• What needs to be done: Could you retype all of the entries below word for word?
##### Task inputs
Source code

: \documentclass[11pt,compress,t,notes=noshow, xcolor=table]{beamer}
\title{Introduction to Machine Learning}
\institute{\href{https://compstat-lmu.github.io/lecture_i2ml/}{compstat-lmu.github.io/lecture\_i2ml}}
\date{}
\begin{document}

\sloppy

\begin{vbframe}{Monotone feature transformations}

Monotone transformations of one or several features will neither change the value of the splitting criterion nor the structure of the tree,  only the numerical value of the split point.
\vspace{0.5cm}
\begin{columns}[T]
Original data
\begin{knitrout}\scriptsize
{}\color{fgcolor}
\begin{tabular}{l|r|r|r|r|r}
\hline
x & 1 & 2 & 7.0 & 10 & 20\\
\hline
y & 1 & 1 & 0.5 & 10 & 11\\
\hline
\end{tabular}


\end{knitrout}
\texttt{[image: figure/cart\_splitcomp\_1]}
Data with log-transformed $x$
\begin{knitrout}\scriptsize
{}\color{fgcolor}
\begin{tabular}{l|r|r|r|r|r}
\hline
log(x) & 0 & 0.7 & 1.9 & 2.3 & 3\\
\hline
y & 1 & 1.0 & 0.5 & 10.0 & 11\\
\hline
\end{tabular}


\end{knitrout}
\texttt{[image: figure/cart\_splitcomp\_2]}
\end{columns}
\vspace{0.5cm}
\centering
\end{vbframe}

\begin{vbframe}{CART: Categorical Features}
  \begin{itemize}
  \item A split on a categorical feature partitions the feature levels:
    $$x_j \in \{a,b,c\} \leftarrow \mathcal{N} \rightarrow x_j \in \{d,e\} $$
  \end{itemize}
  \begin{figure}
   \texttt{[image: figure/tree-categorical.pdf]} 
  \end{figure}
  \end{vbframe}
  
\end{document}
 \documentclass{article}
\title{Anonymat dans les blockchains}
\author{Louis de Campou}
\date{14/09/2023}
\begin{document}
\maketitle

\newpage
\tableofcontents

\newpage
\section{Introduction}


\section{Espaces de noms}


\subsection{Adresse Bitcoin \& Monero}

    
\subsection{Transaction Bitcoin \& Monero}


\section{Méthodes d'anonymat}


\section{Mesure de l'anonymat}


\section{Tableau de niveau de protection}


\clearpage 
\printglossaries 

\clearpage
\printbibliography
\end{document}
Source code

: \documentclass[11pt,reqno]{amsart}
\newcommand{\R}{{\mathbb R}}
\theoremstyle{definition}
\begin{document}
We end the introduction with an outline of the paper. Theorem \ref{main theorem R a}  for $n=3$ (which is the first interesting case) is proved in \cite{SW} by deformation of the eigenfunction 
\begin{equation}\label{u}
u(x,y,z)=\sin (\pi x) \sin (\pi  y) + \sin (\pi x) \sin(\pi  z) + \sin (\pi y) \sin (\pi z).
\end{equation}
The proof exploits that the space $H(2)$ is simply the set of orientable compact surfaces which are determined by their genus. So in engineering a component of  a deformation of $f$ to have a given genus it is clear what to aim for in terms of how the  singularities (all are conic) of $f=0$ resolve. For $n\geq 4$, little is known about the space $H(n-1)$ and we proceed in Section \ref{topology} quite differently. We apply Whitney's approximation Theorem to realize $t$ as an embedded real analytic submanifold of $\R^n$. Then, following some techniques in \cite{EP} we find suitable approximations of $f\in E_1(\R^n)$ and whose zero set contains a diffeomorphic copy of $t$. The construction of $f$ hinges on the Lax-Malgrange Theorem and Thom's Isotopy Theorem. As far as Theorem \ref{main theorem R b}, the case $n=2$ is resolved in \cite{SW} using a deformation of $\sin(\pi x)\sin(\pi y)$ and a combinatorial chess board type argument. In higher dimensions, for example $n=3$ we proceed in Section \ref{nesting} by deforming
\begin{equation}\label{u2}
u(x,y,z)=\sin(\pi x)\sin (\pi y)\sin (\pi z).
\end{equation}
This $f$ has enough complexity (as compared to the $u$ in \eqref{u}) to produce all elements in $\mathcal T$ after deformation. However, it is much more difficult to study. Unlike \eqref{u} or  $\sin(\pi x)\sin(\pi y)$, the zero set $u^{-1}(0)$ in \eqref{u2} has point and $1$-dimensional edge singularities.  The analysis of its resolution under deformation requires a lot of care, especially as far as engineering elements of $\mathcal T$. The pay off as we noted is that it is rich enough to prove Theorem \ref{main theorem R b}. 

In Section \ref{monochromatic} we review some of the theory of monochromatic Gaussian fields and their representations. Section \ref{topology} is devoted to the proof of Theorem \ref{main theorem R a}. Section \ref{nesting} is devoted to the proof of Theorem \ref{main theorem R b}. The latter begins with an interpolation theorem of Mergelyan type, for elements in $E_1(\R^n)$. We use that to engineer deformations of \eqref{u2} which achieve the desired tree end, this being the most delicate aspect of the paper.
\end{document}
##########
• Answer to this problem:
Source code

: \documentclass[11pt,compress,t,notes=noshow, xcolor=table]{beamer}
\title{Introduction to Machine Learning}
\institute{\href{https://compstat-lmu.github.io/lecture_i2ml/}{compstat-lmu.github.io/lecture\_i2ml}}
\date{}
\begin{document}

\sloppy

\begin{vbframe}{Monotone feature transformations}

Monotone transformations of one or several features will neither change the value of the splitting criterion nor the structure of the tree,  only the numerical value of the split point.
\vspace{0.5cm}
\begin{columns}[T]
Original data
\begin{knitrout}\scriptsize
{}\color{fgcolor}
\begin{tabular}{l|r|r|r|r|r}
\hline
x & 1 & 2 & 7.0 & 10 & 20\\
\hline
y & 1 & 1 & 0.5 & 10 & 11\\
\hline
\end{tabular}


\end{knitrout}
\texttt{[image: figure/cart\_splitcomp\_1]}
Data with log-transformed $x$
\begin{knitrout}\scriptsize
{}\color{fgcolor}
\begin{tabular}{l|r|r|r|r|r}
\hline
log(x) & 0 & 0.7 & 1.9 & 2.3 & 3\\
\hline
y & 1 & 1.0 & 0.5 & 10.0 & 11\\
\hline
\end{tabular}


\end{knitrout}
\texttt{[image: figure/cart\_splitcomp\_2]}
\end{columns}
\vspace{0.5cm}
\centering
\end{vbframe}

\begin{vbframe}{CART: Categorical Features}
  \begin{itemize}
  \item A split on a categorical feature partitions the feature levels:
    $$x_j \in \{a,b,c\} \leftarrow \mathcal{N} \rightarrow x_j \in \{d,e\} $$
  \end{itemize}
  \begin{figure}
   \texttt{[image: figure/tree-categorical.pdf]} 
  \end{figure}
  \end{vbframe}
  
\end{document}
 \documentclass{article}
\title{Anonymat dans les blockchains}
\author{Louis de Campou}
\date{14/09/2023}
\begin{document}
\maketitle

\newpage
\tableofcontents

\newpage
\section{Introduction}


\section{Espaces de noms}


\subsection{Adresse Bitcoin \& Monero}

    
\subsection{Transaction Bitcoin \& Monero}


\section{Méthodes d'anonymat}


\section{Mesure de l'anonymat}


\section{Tableau de niveau de protection}


\clearpage 
\printglossaries 

\clearpage
\printbibliography
\end{document}
Source code

: \documentclass[11pt,reqno]{amsart}
\newcommand{\R}{{\mathbb R}}
\theoremstyle{definition}
\begin{document}
We end the introduction with an outline of the paper. Theorem \ref{main theorem R a}  for $n=3$ (which is the first interesting case) is proved in \cite{SW} by deformation of the eigenfunction 
\begin{equation}\label{u}
u(x,y,z)=\sin (\pi x) \sin (\pi  y) + \sin (\pi x) \sin(\pi  z) + \sin (\pi y) \sin (\pi z).
\end{equation}
The proof exploits that the space $H(2)$ is simply the set of orientable compact surfaces which are determined by their genus. So in engineering a component of  a deformation of $f$ to have a given genus it is clear what to aim for in terms of how the  singularities (all are conic) of $f=0$ resolve. For $n\geq 4$, little is known about the space $H(n-1)$ and we proceed in Section \ref{topology} quite differently. We apply Whitney's approximation Theorem to realize $t$ as an embedded real analytic submanifold of $\R^n$. Then, following some techniques in \cite{EP} we find suitable approximations of $f\in E_1(\R^n)$ and whose zero set contains a diffeomorphic copy of $t$. The construction of $f$ hinges on the Lax-Malgrange Theorem and Thom's Isotopy Theorem. As far as Theorem \ref{main theorem R b}, the case $n=2$ is resolved in \cite{SW} using a deformation of $\sin(\pi x)\sin(\pi y)$ and a combinatorial chess board type argument. In higher dimensions, for example $n=3$ we proceed in Section \ref{nesting} by deforming
\begin{equation}\label{u2}
u(x,y,z)=\sin(\pi x)\sin (\pi y)\sin (\pi z).
\end{equation}
This $f$ has enough complexity (as compared to the $u$ in \eqref{u}) to produce all elements in $\mathcal T$ after deformation. However, it is much more difficult to study. Unlike \eqref{u} or  $\sin(\pi x)\sin(\pi y)$, the zero set $u^{-1}(0)$ in \eqref{u2} has point and $1$-dimensional edge singularities.  The analysis of its resolution under deformation requires a lot of care, especially as far as engineering elements of $\mathcal T$. The pay off as we noted is that it is rich enough to prove Theorem \ref{main theorem R b}. 

In Section \ref{monochromatic} we review some of the theory of monochromatic Gaussian fields and their representations. Section \ref{topology} is devoted to the proof of Theorem \ref{main theorem R a}. Section \ref{nesting} is devoted to the proof of Theorem \ref{main theorem R b}. The latter begins with an interpolation theorem of Mergelyan type, for elements in $E_1(\R^n)$. We use that to engineer deformations of \eqref{u2} which achieve the desired tree end, this being the most delicate aspect of the paper.
\end{document}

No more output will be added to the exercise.